= TASK REQUIREMENTS =
Below are records; copy every line among them that contains the word "height".
##########
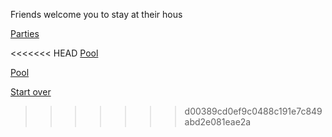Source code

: Friends welcome you to stay at their hous

[Parties](../phone-call.md)

<<<<<<< HEAD
[Pool](../enjoy-it.md)

[Pool](enjoy-it)

[Start over](../README.md)
>>>>>>> d00389cd0ef9c0488c191e7c849abd2e081eae2a
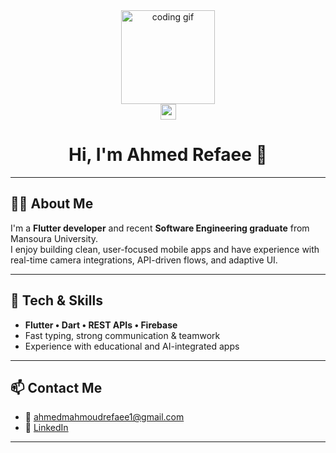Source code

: <div align="center">
  <img height="150" src="https://media.giphy.com/media/M9gbBd9nbDrOTu1Mqx/giphy.gif" alt="coding gif"/>
</div>

<div align="center">
  <a href="https://www.linkedin.com/in/ahmed-refaee-a88r">
    <img src="https://img.shields.io/static/v1?message=LinkedIn&logo=linkedin&label=&color=0077B5&logoColor=white&labelColor=&style=for-the-badge" height="25" />
  </a>
</div>

<h1 align="center">Hi, I'm Ahmed Refaee 👋</h1>

---

## 👨‍💻 About Me

I'm a **Flutter developer** and recent **Software Engineering graduate** from Mansoura University.  
I enjoy building clean, user-focused mobile apps and have experience with real-time camera integrations, API-driven flows, and adaptive UI.

---

## 💼 Tech & Skills

- **Flutter • Dart • REST APIs • Firebase**
- Fast typing, strong communication & teamwork
- Experience with educational and AI-integrated apps

---

## 📫 Contact Me

- 📧 ahmedmahmoudrefaee1@gmail.com  
- 🔗 [LinkedIn](https://www.linkedin.com/in/ahmed-refaee-a88r)

---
##########
= FINAL ANSWER =
  <img height="150" src="https://media.giphy.com/media/M9gbBd9nbDrOTu1Mqx/giphy.gif" alt="coding gif"/>
    <img src="https://img.shields.io/static/v1?message=LinkedIn&logo=linkedin&label=&color=0077B5&logoColor=white&labelColor=&style=for-the-badge" height="25" />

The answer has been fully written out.